Facebook vs. Apple - was hinter dem Beef steckt
Apples Neuerungen ergeben Sinn. Zuckerberg sieht das anders.
Was ist eigentlich “Big Tech” und was ein ganz normales Technologie-Unternehmen? Ist die Trading-App Robinhood Big Tech? Zählt Snapchat schon dazu? Wie sieht’s mit Clubhouse aus? Was immer eure Antwort darauf ist, auf eines können wir uns wohl einigen: Dass Facebook und Apple definitiv “Big Tech” sind.
In letzter Zeit haben die zwei Unternehmen jedenfalls Beef. Und oberflächlich betrachtet ergibt das eigentlich keinen Sinn. Facebook ist eine Social-Media-App, die nicht nur Facebook und Instagram, sondern auch den Facebook Messenger und WhatsApp betreibt, um Geld zu verdienen. Nebenbei hat der Zuckerberg-Konzern auch noch Oculus gekauft und will in die Bereiche Augmented und Virtual Reality vordringen.
Apple tut nichts davon. Warum also streiten?
Die Gründe für den unwahrscheinlichen Beef
Hintergrund der öffentlichkeitswirksamen Streits zwischen Facebook und Apple ist eine Änderung des Betriebssystems iOS, mit dem Apple z. B. seine iPhones und iPads betreibt. Mit Anfang des Jahres hat Apple die sogenannten Privacy Nutrition Labels eingeführt. Damit können User im App Store sehen, welche Daten die App erhebt und was an der App für die eigene Privatsphäre relevant wird.
Davon ist vor allem Facebook getroffen. Denn wenn der Konzern für irgendetwas bekannt ist, dann für Privacy-Probleme. Teilweise liegt das an unbegründeten Vorwürfen, da viele User nicht wissen, wie einfach es ist, die Privatsphäre-Einstellungen von Facebook unter Kontrolle zu kriegen. Trotzdem kann sich jeder an mindestens einen PR-Skandal erinnern, als die Daten von Facebook-Usern irgendwo landeten, wo sie nicht sein sollten. (Das betrifft auch WhatsApp - remember this?)
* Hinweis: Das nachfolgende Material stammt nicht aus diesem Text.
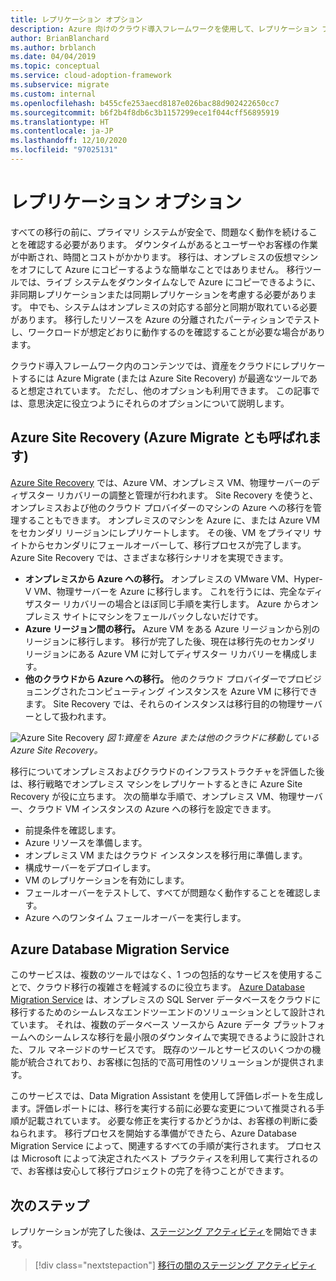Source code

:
 ```yaml
---
title: レプリケーション オプション
description: Azure 向けのクラウド導入フレームワークを使用して、レプリケーション プロセスを把握すると共に、クラウド移行になぜレプリケーションが必要かを理解します。
author: BrianBlanchard
ms.author: brblanch
ms.date: 04/04/2019
ms.topic: conceptual
ms.service: cloud-adoption-framework
ms.subservice: migrate
ms.custom: internal
ms.openlocfilehash: b455cfe253aecd8187e026bac88d902422650cc7
ms.sourcegitcommit: b6f2b4f8db6c3b1157299ece1f044cff56895919
ms.translationtype: HT
ms.contentlocale: ja-JP
ms.lasthandoff: 12/10/2020
ms.locfileid: "97025131"
---
```

# <a name="replication-options"></a>レプリケーション オプション

すべての移行の前に、プライマリ システムが安全で、問題なく動作を続けることを確認する必要があります。 ダウンタイムがあるとユーザーやお客様の作業が中断され、時間とコストがかかります。 移行は、オンプレミスの仮想マシンをオフにして Azure にコピーするような簡単なことではありません。 移行ツールでは、ライブ システムをダウンタイムなしで Azure にコピーできるように、非同期レプリケーションまたは同期レプリケーションを考慮する必要があります。 中でも、システムはオンプレミスの対応する部分と同期が取れている必要があります。 移行したリソースを Azure の分離されたパーティションでテストし、ワークロードが想定どおりに動作するのを確認することが必要な場合があります。

クラウド導入フレームワーク内のコンテンツでは、資産をクラウドにレプリケートするには Azure Migrate (または Azure Site Recovery) が最適なツールであると想定されています。 ただし、他のオプションも利用できます。 この記事では、意思決定に役立つようにそれらのオプションについて説明します。

## <a name="azure-site-recovery-also-known-as-azure-migrate"></a>Azure Site Recovery (Azure Migrate とも呼ばれます)

[Azure Site Recovery](/azure/site-recovery/site-recovery-overview) では、Azure VM、オンプレミス VM、物理サーバーのディザスター リカバリーの調整と管理が行われます。 Site Recovery を使うと、オンプレミスおよび他のクラウド プロバイダーのマシンの Azure への移行を管理することもできます。 オンプレミスのマシンを Azure に、または Azure VM をセカンダリ リージョンにレプリケートします。 その後、VM をプライマリ サイトからセカンダリにフェールオーバーして、移行プロセスが完了します。 Azure Site Recovery では、さまざまな移行シナリオを実現できます。

- **オンプレミスから Azure への移行。** オンプレミスの VMware VM、Hyper-V VM、物理サーバーを Azure に移行します。 これを行うには、完全なディザスター リカバリーの場合とほぼ同じ手順を実行します。 Azure からオンプレミス サイトにマシンをフェールバックしないだけです。
- **Azure リージョン間の移行。** Azure VM をある Azure リージョンから別のリージョンに移行します。 移行が完了した後、現在は移行先のセカンダリ リージョンにある Azure VM に対してディザスター リカバリーを構成します。
- **他のクラウドから Azure への移行。** 他のクラウド プロバイダーでプロビジョニングされたコンピューティング インスタンスを Azure VM に移行できます。 Site Recovery では、それらのインスタンスは移行目的の物理サーバーとして扱われます。

![Azure Site Recovery](../../../_images/migrate/asr-replication-image.png)
_図 1:資産を Azure または他のクラウドに移動している Azure Site Recovery。_

移行についてオンプレミスおよびクラウドのインフラストラクチャを評価した後は、移行戦略でオンプレミス マシンをレプリケートするときに Azure Site Recovery が役に立ちます。 次の簡単な手順で、オンプレミス VM、物理サーバー、クラウド VM インスタンスの Azure への移行を設定できます。

- 前提条件を確認します。
- Azure リソースを準備します。
- オンプレミス VM またはクラウド インスタンスを移行用に準備します。
- 構成サーバーをデプロイします。
- VM のレプリケーションを有効にします。
- フェールオーバーをテストして、すべてが問題なく動作することを確認します。
- Azure へのワンタイム フェールオーバーを実行します。

## <a name="azure-database-migration-service"></a>Azure Database Migration Service

このサービスは、複数のツールではなく、1 つの包括的なサービスを使用することで、クラウド移行の複雑さを軽減するのに役立ちます。 [Azure Database Migration Service](/azure/dms/dms-overview) は、オンプレミスの SQL Server データベースをクラウドに移行するためのシームレスなエンドツーエンドのソリューションとして設計されています。 それは、複数のデータベース ソースから Azure データ プラットフォームへのシームレスな移行を最小限のダウンタイムで実現できるように設計された、フル マネージドのサービスです。 既存のツールとサービスのいくつかの機能が統合されており、お客様に包括的で高可用性のソリューションが提供されます。

このサービスでは、Data Migration Assistant を使用して評価レポートを生成します。評価レポートには、移行を実行する前に必要な変更について推奨される手順が記載されています。 必要な修正を実行するかどうかは、お客様の判断に委ねられます。 移行プロセスを開始する準備ができたら、Azure Database Migration Service によって、関連するすべての手順が実行されます。 プロセスは Microsoft によって決定されたベスト プラクティスを利用して実行されるので、お客様は安心して移行プロジェクトの完了を待つことができます。

## <a name="next-steps"></a>次のステップ

レプリケーションが完了した後は、[ステージング アクティビティ](./stage.md)を開始できます。

> [!div class="nextstepaction"]
> [移行の間のステージング アクティビティ](./stage.md)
Gleichzeitig setzt Apple auf Tracking-Warnungen und erlaubt iOS-Usern, Tracking von gewissen Apps einfach zu verbieten. Mit einfachen Aufforderungen werden User darauf hingewiesen, wenn Anbieter Daten sammeln wollen. Und das einfach auszuschalten ist easy.
Als jemand, der selbst viel mit dem Facebook Ad Manager arbeitet, kann ich bestätigen, dass das ein Riesenproblem für Facebook sein könnte. Tracking ist wichtig, um zu prüfen, ob die eigene Werbestrategie Sinn macht. Mit Onlinewerbung kann ich jederzeit die Zielgruppe ändern und überprüfen, wer womit am besten interagiert. Das sind Möglichkeiten, die ich in traditionelleren Werbemethoden - Zeitungs-, Fernseh- oder Radiowerbung - nicht habe, und die den Appeal von Facebook als Werbeplattform ausmachen. Jede Einschränkung dazu, welche Daten ich dazu habe, macht meine Arbeit schwieriger.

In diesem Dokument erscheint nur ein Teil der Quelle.